Bear Witness Editors, Editors

Yearbook and photo teacher Lisa Pimental. Science teacher Marie Pink.

Both were invaluable teachers loved by their students who have left Branham due in the last year due to rising living costs and a low salary.

In order to ensure that our valued teachers stay teaching at Branham and in the district, the district needs to give them the raise that they need in order to live here, the raise they’re asking for.

This past month teachers have been working without a contract due to negotiations that they have been having with the district over their raise. The district has proposed a two percent raise, while Campbell High School Teachers Association (CHSTA) is asking for a 4- to- 6-percent raise in order to keep up with the increased living costs of the Bay Area.

However, the suggested 2 percent is not even close to what they need to survive, and the district’s reasoning is not justifiable.
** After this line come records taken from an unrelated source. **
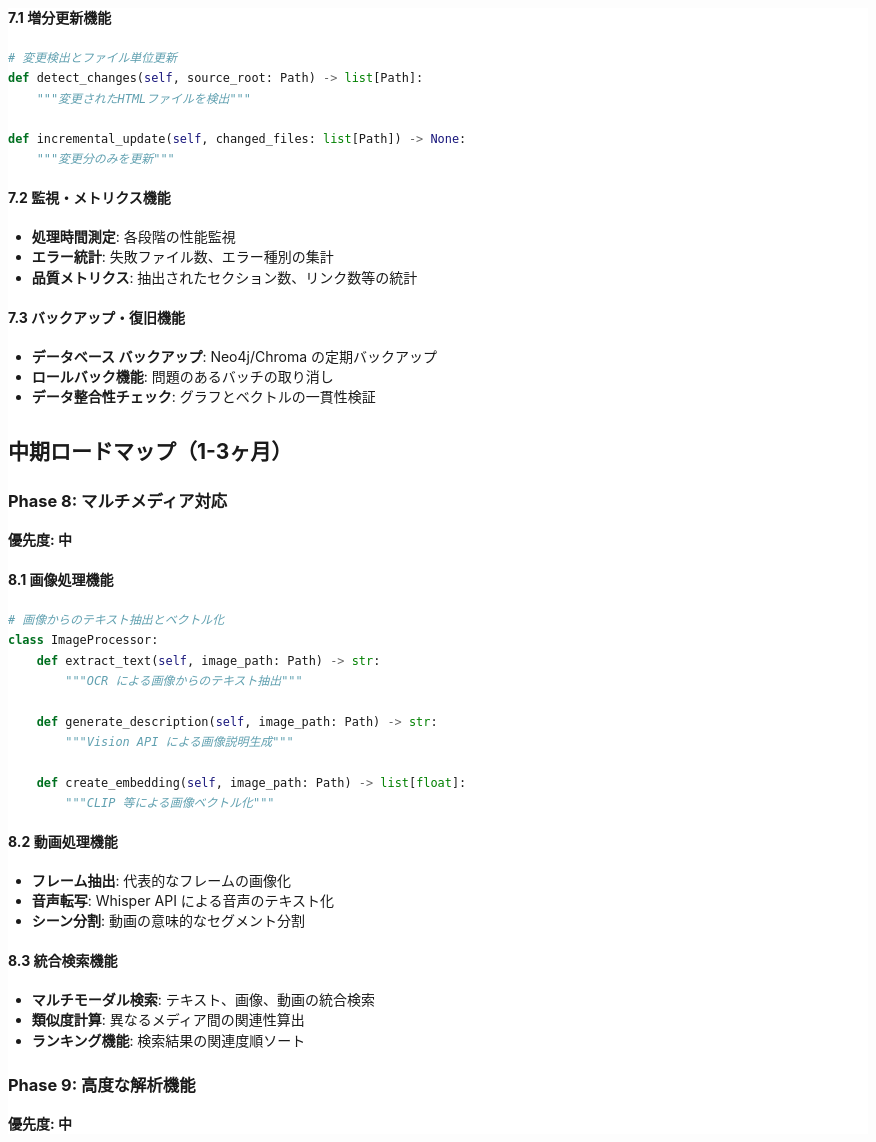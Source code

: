 #### 7.1 増分更新機能
```python
# 変更検出とファイル単位更新
def detect_changes(self, source_root: Path) -> list[Path]:
    """変更されたHTMLファイルを検出"""
    
def incremental_update(self, changed_files: list[Path]) -> None:
    """変更分のみを更新"""
```

#### 7.2 監視・メトリクス機能
- **処理時間測定**: 各段階の性能監視
- **エラー統計**: 失敗ファイル数、エラー種別の集計
- **品質メトリクス**: 抽出されたセクション数、リンク数等の統計

#### 7.3 バックアップ・復旧機能
- **データベース バックアップ**: Neo4j/Chroma の定期バックアップ
- **ロールバック機能**: 問題のあるバッチの取り消し
- **データ整合性チェック**: グラフとベクトルの一貫性検証

## 中期ロードマップ（1-3ヶ月）

### Phase 8: マルチメディア対応
**優先度: 中**

#### 8.1 画像処理機能
```python
# 画像からのテキスト抽出とベクトル化
class ImageProcessor:
    def extract_text(self, image_path: Path) -> str:
        """OCR による画像からのテキスト抽出"""
        
    def generate_description(self, image_path: Path) -> str:
        """Vision API による画像説明生成"""
        
    def create_embedding(self, image_path: Path) -> list[float]:
        """CLIP 等による画像ベクトル化"""
```

#### 8.2 動画処理機能
- **フレーム抽出**: 代表的なフレームの画像化
- **音声転写**: Whisper API による音声のテキスト化
- **シーン分割**: 動画の意味的なセグメント分割

#### 8.3 統合検索機能
- **マルチモーダル検索**: テキスト、画像、動画の統合検索
- **類似度計算**: 異なるメディア間の関連性算出
- **ランキング機能**: 検索結果の関連度順ソート

### Phase 9: 高度な解析機能
**優先度: 中**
The district is claiming that they can only afford the 2 percent because they now have to pay more than double what they had to in years’ past to the teacher retirement fund, from 8.25 percent to 19.2 percent.

While the district says that they have no extra money to spare, the board is operating on a rainy day budget 6 percent of the general funding, but they technically only need three percent to be solvent. They claim that they need this as a “rainy day fund,” just as an extra cushion for when disaster strikes.

Disaster is already striking, however, because the district is losing valuable teachers at a rapid rate to places they can afford to live, with an added higher salary.

On average, the district loses 40 to 60 teachers a year, which composes around 10 to 15 percent of the teacher population, as seen through Pink and Pimental.

Not only does this affect the teachers themselves, it also affects the students because it leads to a lack of student-teacher connection, something that is vital to student growth.

For the teachers who do stay, instead of worrying about their teaching curriculum, they are forced to worry about paying their rent, and having to rush to their second jobs.

For example, social science teacher Brett Johanson runs an SAT Prep course after school, with social science teacher Tania Eaton for the money they need to pay for expenses.

The district also claims that the benefits that the teachers receive are enough to cover the gap for the asked four to six percent, because they are incredibly good, covering medical expenses and other necessities.

This is not sufficient though because teachers cannot live off of their health benefits. Medical coverage does not cover rent and rising costs of housing.

Thus, the district, to show the teachers that they’re valued and appreciated, and to keep teachers teaching in the district, the district needs to rise to the occasion and give the teachers the detrimental raise that they need to live and teach in the district.